[[ Exercise input open ]]

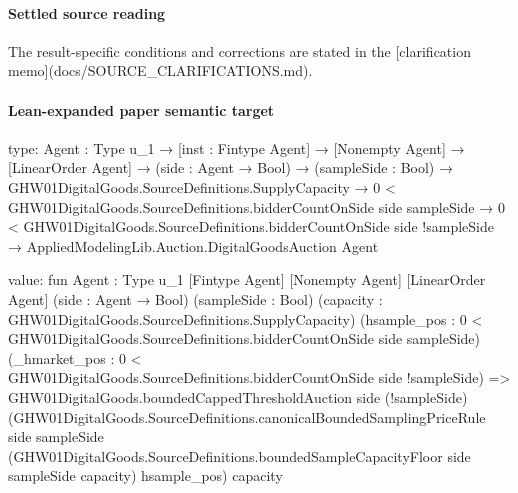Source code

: \documentclass[10pt]{article}
\begin{document}
\paragraph{Settled source reading}
\begin{sloppypar}
The result-\allowbreak{}specific conditions and corrections are stated in the [clarification memo](docs/\allowbreak{}SOURCE\_\allowbreak{}CLARIFICATIONS.\allowbreak{}md).\allowbreak{}
\end{sloppypar}

\paragraph{Lean-expanded paper semantic target}
\begin{ReviewVerbatim}
type:
{Agent : Type u_1} →
  [inst : Fintype Agent] →
    [Nonempty Agent] →
      [LinearOrder Agent] →
        (side : Agent → Bool) →
          (sampleSide : Bool) →
            GHW01DigitalGoods.SourceDefinitions.SupplyCapacity →
              0 < GHW01DigitalGoods.SourceDefinitions.bidderCountOnSide side sampleSide →
                0 < GHW01DigitalGoods.SourceDefinitions.bidderCountOnSide side !sampleSide →
                  AppliedModelingLib.Auction.DigitalGoodsAuction Agent

value:
fun {Agent : Type u_1} [Fintype Agent] [Nonempty Agent] [LinearOrder Agent] (side : Agent → Bool) (sampleSide : Bool)
    (capacity : GHW01DigitalGoods.SourceDefinitions.SupplyCapacity)
    (hsample_pos : 0 < GHW01DigitalGoods.SourceDefinitions.bidderCountOnSide side sampleSide)
    (_hmarket_pos : 0 < GHW01DigitalGoods.SourceDefinitions.bidderCountOnSide side !sampleSide) =>
  GHW01DigitalGoods.boundedCappedThresholdAuction side (!sampleSide)
    (GHW01DigitalGoods.SourceDefinitions.canonicalBoundedSamplingPriceRule side sampleSide
      (GHW01DigitalGoods.SourceDefinitions.boundedSampleCapacityFloor side sampleSide capacity) hsample_pos)
    capacity
\end{ReviewVerbatim}
\end{document}

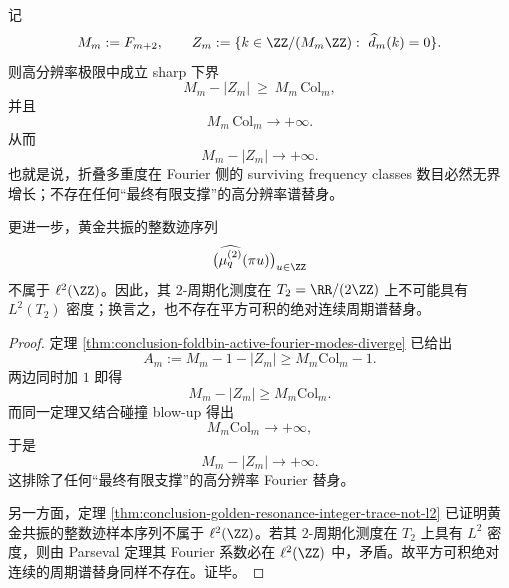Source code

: \begin{theorem}\label{thm:conclusion-collision-blowup-spectral-antidilution}
记
\[
M_m:=F_{m+2},
\qquad
Z_m:=\{k\in \ZZ/(M_m\ZZ):\ \widehat d_m(k)=0\}.
\]
则高分辨率极限中成立 sharp 下界
\[
M_m-|Z_m|\ \ge\ M_m\,\mathrm{Col}_m,
\]
并且
\[
M_m\,\mathrm{Col}_m\longrightarrow +\infty.
\]
从而
\[
M_m-|Z_m|\longrightarrow +\infty.
\]
也就是说，折叠多重度在 Fourier 侧的 surviving frequency classes 数目必然无界增长；不存在任何“最终有限支撑”的高分辨率谱替身。

更进一步，黄金共振的整数迹序列
\[
\bigl(\widehat{\mu_q^{(2)}}(\pi u)\bigr)_{u\in\ZZ}
\]
不属于 \(\ell^2(\ZZ)\)。因此，其 \(2\)-周期化测度在 \(T_2=\RR/(2\ZZ)\) 上不可能具有 \(L^2(T_2)\) 密度；换言之，也不存在平方可积的绝对连续周期谱替身。
\end{theorem}
\begin{proof}
定理 \ref{thm:conclusion-foldbin-active-fourier-modes-diverge} 已给出
\[
A_m:=M_m-1-|Z_m|\ge M_m\mathrm{Col}_m-1.
\]
两边同时加 \(1\) 即得
\[
M_m-|Z_m|\ge M_m\mathrm{Col}_m.
\]
而同一定理又结合碰撞 blow-up 得出
\[
M_m\mathrm{Col}_m\to+\infty,
\]
于是
\[
M_m-|Z_m|\to+\infty.
\]
这排除了任何“最终有限支撑”的高分辨率 Fourier 替身。

另一方面，定理 \ref{thm:conclusion-golden-resonance-integer-trace-not-l2} 已证明黄金共振的整数迹样本序列不属于 \(\ell^2(\ZZ)\)。若其 \(2\)-周期化测度在 \(T_2\) 上具有 \(L^2\) 密度，则由 Parseval 定理其 Fourier 系数必在 \(\ell^2(\ZZ)\) 中，矛盾。故平方可积绝对连续的周期谱替身同样不存在。证毕。
\end{proof}

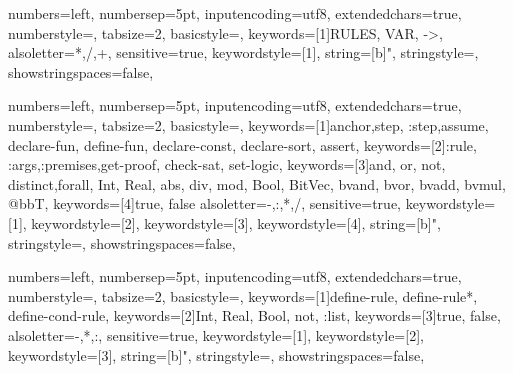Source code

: 

\lstset{style=mystyle}

{
  numbers=left,
  numbersep=5pt,
  inputencoding=utf8,
  extendedchars=true,
  numberstyle=\footnotesize,
  tabsize=2,
  basicstyle={\ttfamily\scriptsize\upshape},
  keywords=[1]{RULES, VAR, ->},
  alsoletter={*,/,+},
  sensitive=true,
  keywordstyle={[1]\bfseries\color{ForestGreen}},
  string=[b]{"},
  stringstyle=\color{orange},
  showstringspaces=false,
}

{
  numbers=left,
  numbersep=5pt,
  inputencoding=utf8,
  extendedchars=true,
  numberstyle=\footnotesize,
  tabsize=2,
  basicstyle={\ttfamily\scriptsize\upshape},
  keywords=[1]{anchor,step, :step,assume, declare-fun, define-fun, declare-const, declare-sort, assert},
  keywords=[2]{:rule, :args,:premises,get-proof, check-sat, set-logic},
  keywords=[3]{and, or, not, distinct,forall, Int, Real, abs, div, mod, Bool, BitVec, bvand, bvor, bvadd, bvmul, @bbT},
  keywords=[4]{true, false}
  alsoletter={-,:,*,/},
  sensitive=true,
  keywordstyle={[1]\bfseries\color{mylpurple}},
  keywordstyle={[2]\bfseries\color{RoyalBlue}},
  keywordstyle={[3]\bfseries\color{mypurple}},
  keywordstyle={[4]\bfseries\color{green}},
  string=[b]{"},
  stringstyle=\color{orange},
  showstringspaces=false,
}


{
  numbers=left,
  numbersep=5pt,
  inputencoding=utf8,
  extendedchars=true,
  numberstyle=\footnotesize,
  tabsize=2,
  basicstyle={\ttfamily\scriptsize\upshape},
  keywords=[1]{define-rule, define-rule*, define-cond-rule},
  keywords=[2]{Int, Real, Bool, not, :list},
  keywords=[3]{true, false},
  alsoletter={-,*,:},
  sensitive=true,
  keywordstyle={[1]\color{mylpurple}},
  keywordstyle={[2]\color{RoyalBlue}},
  keywordstyle={[3]\color{mypurple}},
  string=[b]{"},
  stringstyle=\color{orange},
  showstringspaces=false,
}

\newcommand{\sub}[1]{\ensuremath{_{\!#1}}}


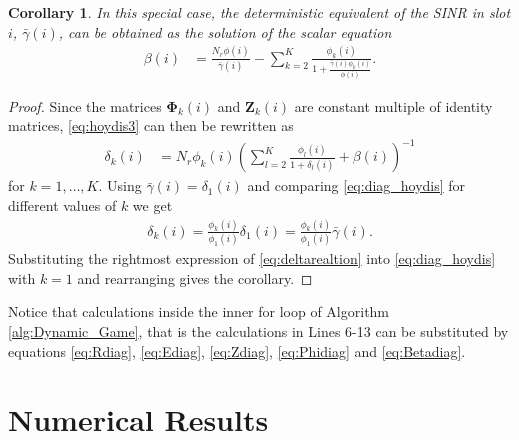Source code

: \documentclass[conference, a4paper, 10pt]{IEEEtran}
\newtheorem{cor}{Corollary}
\newcommand{\mx}[1]{\mathbf{#1}}
\newcommand{\bs}[1]{\boldsymbol{#1}}
\begin{document}
\begin{cor}
\label{Cor:DetEq}
In this special case, the deterministic equivalent of the \textup{SINR} in slot $i$,
$\bar{\gamma}(i)$, can be obtained as the solution of the scalar equation
\begin{align}
\beta(i)  &=
\frac{N_r \phi(i)}{\bar{\gamma}(i)} - \sum_{k = 2}^K \frac{\phi_k(i)}{1 + \frac{\bar{\gamma}(i)\phi_k(i)}{\phi(i)}}.
\label{eq:diag_hoydis1}
\end{align}
\end{cor}

\begin{proof}
Since the matrices $\bs{\Phi}_k(i)$ and $\mx{Z}_k(i)$ are constant multiple of identity matrices, \eqref{eq:hoydis3} can then be rewritten as
\begin{align}
\delta_k(i) &= N_r \phi_k(i) \left( \sum_{l = 2}^{K} \frac{\phi_l(i)}{1 + \delta_l(i)} +
\beta(i) \right)^{-1}
\label{eq:diag_hoydis}
\end{align}
for $k = 1, \ldots, K$.
Using $\bar{\gamma}(i) = \delta_1(i)$ and comparing \eqref{eq:diag_hoydis} for different values of $k$ we get
\begin{align}
\delta_k(i) = \frac{ \phi_k(i)  }{  \phi_1(i)  } \delta_1(i) = \frac{ \phi_k(i)  }{  \phi_1(i) } \bar{\gamma}(i).
\label{eq:deltarealtion}
\end{align}
Substituting the rightmost expression of \eqref{eq:deltarealtion} into \eqref{eq:diag_hoydis} with $k = 1$ and rearranging gives the corollary.
\end{proof}

Notice that calculations inside the inner for loop of Algorithm \ref{alg:Dynamic_Game}, that is the
calculations in Lines 6-13 can be substituted by equations
\eqref{eq:Rdiag}, \eqref{eq:Ediag}, \eqref{eq:Zdiag}, \eqref{eq:Phidiag} and \eqref{eq:Betadiag}.

\section{Numerical Results}
\label{Sec:Num}
\end{document}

[[ Exercise input closed ]]

> Exercise
Look through the entries above and find each line where the word "paragraph" occurs; copy those lines.

> Problem solution
\paragraph{Settled source reading}
\paragraph{Lean-expanded paper semantic target}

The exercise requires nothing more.